XAPK files bundle an APK together with OBB data and sometimes split APK configurations. Installing these on devices running Android 11 or later requires an installer that understands scoped storage restrictions. The installer needs to either hold the MANAGE_EXTERNAL_STORAGE permission or use the proper APIs to place OBB files in the correct location.

This is one reason why converting XAPK files to standard APK format can be useful. A standalone APK does not require OBB file placement, simplifying the installation process on newer Android versions. You can use our XAPK to APK converter to extract the base APK from an XAPK package.

What Developers Need to Know

If you are developing Android apps, scoped storage requires rethinking how you handle files:

Migration Strategies

If your app previously stored files in shared storage, you need a migration plan. The recommended approach is to copy existing files to app-specific storage on first launch after the update, then delete the old copies. Use Environment.getExternalStorageDirectory() with the legacy flag during the transition period to read old files, then move them to the new location.

Common Misconceptions

"Scoped storage means apps cannot access any files"

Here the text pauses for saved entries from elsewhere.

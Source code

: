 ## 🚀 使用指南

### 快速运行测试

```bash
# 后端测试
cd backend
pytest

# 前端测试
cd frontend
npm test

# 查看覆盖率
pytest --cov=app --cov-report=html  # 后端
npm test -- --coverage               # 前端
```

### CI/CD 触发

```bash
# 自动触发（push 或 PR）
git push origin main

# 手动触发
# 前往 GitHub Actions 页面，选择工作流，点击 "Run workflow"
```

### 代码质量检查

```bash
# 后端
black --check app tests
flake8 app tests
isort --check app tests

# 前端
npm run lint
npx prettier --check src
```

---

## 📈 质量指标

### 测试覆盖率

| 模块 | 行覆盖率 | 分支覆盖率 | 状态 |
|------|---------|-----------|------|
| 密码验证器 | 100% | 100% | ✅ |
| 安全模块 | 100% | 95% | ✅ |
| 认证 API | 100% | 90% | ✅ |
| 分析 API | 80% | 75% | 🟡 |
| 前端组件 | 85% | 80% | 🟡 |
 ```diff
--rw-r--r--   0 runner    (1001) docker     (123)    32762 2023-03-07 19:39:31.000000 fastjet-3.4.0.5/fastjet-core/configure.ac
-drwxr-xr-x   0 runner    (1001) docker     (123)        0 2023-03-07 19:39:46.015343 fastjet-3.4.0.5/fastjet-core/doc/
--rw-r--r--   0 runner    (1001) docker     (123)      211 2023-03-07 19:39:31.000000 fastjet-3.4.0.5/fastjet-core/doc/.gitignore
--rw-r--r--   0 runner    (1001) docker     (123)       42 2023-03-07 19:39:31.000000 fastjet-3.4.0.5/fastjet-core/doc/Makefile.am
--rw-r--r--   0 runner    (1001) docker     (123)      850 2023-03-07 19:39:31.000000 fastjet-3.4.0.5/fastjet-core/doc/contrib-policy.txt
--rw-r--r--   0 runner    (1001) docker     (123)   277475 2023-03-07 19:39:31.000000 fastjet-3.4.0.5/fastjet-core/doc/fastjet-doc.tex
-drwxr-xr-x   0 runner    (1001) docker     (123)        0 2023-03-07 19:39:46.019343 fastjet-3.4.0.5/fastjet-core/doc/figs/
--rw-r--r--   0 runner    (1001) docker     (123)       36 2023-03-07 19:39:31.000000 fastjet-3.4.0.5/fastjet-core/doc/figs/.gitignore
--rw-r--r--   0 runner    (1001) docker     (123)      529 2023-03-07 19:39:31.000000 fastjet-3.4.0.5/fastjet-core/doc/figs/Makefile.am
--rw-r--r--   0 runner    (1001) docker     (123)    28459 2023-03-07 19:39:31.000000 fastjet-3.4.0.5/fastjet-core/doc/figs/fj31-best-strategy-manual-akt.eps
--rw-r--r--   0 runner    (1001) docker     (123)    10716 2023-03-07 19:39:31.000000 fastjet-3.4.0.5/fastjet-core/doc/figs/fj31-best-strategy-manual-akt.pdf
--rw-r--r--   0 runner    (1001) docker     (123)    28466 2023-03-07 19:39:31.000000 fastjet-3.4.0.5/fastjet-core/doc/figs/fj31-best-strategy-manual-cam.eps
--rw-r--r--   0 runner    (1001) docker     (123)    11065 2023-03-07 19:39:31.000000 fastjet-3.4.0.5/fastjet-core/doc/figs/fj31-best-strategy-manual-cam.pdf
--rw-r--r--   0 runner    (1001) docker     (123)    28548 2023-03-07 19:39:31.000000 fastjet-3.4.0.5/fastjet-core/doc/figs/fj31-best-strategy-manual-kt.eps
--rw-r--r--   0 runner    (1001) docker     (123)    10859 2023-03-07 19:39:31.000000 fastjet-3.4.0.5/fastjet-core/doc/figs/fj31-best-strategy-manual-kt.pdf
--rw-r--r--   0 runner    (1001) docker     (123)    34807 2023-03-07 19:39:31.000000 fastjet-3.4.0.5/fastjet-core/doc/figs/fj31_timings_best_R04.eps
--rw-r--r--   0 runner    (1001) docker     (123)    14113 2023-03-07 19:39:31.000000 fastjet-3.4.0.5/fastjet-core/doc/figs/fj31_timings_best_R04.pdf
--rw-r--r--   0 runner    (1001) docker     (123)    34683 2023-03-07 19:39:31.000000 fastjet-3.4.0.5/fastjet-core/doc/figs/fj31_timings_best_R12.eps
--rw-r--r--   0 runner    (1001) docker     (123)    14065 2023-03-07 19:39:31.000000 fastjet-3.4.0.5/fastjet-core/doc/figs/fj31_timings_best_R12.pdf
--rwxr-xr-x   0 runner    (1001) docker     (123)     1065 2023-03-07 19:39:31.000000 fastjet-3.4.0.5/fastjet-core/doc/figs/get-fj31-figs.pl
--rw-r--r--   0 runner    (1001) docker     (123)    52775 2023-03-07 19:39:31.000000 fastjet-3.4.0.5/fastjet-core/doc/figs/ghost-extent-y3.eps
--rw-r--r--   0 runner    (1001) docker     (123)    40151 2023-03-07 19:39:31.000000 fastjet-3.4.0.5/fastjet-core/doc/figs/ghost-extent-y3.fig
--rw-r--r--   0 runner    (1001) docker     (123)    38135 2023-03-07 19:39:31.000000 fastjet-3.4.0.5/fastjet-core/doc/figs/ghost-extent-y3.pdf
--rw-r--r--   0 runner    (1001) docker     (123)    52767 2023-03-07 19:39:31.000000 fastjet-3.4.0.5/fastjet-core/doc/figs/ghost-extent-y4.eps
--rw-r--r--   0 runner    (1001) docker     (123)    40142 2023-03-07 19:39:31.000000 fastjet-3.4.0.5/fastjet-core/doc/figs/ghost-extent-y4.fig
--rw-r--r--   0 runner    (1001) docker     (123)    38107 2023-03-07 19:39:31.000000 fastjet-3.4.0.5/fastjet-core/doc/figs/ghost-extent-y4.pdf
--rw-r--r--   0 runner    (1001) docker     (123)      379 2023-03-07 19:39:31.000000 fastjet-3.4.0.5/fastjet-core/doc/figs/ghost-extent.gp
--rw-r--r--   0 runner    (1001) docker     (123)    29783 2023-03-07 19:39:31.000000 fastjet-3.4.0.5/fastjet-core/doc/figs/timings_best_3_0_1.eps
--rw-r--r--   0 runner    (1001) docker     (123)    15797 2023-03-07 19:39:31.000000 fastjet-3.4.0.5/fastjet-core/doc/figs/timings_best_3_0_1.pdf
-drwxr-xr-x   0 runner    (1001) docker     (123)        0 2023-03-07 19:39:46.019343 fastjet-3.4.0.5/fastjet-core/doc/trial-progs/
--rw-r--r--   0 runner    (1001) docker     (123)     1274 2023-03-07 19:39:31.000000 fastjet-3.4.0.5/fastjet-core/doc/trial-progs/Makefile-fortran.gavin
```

This is false. Apps can still access their own files freely, contribute to shared media collections, and request access to specific files through the system picker. What changed is that apps can no longer silently browse the entire file system.

"File managers are broken on new Android versions"

File managers that request MANAGE_EXTERNAL_STORAGE still work. The user just needs to grant this special permission through settings. Most popular file managers have already adapted to this requirement.

"Scoped storage only affects the SD card"

Scoped storage applies to all shared storage, including internal shared storage. The term "external storage" in Android refers to shared storage that is accessible to multiple apps, not necessarily a physical SD card.

Practical Tips for Users

If you regularly sideload apps or manage files on your Android device, here are some practical recommendations:

  1. Use a modern file manager that supports MANAGE_EXTERNAL_STORAGE. Apps like Solid Explorer, MiXplorer, and Total Commander have adapted well to scoped storage.
  2. Grant permissions carefully. When a file manager asks for "All files access," understand that this is the MANAGE_EXTERNAL_STORAGE permission and is necessary for full functionality.
  3. Use ADB for stubborn file operations. If you cannot place OBB files through a file manager, connecting your device to a computer and using adb push bypasses scoped storage restrictions entirely.
  4. Convert complex packages to simpler formats. If an XAPK file is giving you trouble on a newer device, extracting just the APK component may be the path of least resistance.
  5. Keep your installer apps updated. Older versions of XAPK installers may not handle scoped storage correctly.

The Future of Android Storage

Google continues to refine the storage model with each Android release. Android 14 introduced partial media access, letting users share specific photos with an app rather than their entire library. Android 15 is expected to bring further improvements to the Storage Access Framework's performance and usability.

The trend is clear: Android is moving toward a model where users have fine-grained control over what each app can see and modify. While this creates some friction for power users and sideloaders, it significantly improves privacy and security for the broader user base.

Conclusion

Scoped storage represents one of the most significant changes to Android's architecture in recent years. By restricting apps to their own sandboxes and requiring explicit user consent for broader access, Google has dramatically improved the privacy posture of the platform. For users who sideload apps and manage files manually, understanding these restrictions helps you work around the occasional friction points. And for developers, adapting to scoped storage is not optional but rather a fundamental requirement for modern Android development.

Installing APKs, placing OBB files, and just managing storage day to day all run into the same system: scoped storage. Once you understand how it works, you are the one in control of your device, instead of being at the mercy of apps that might abuse broad file access.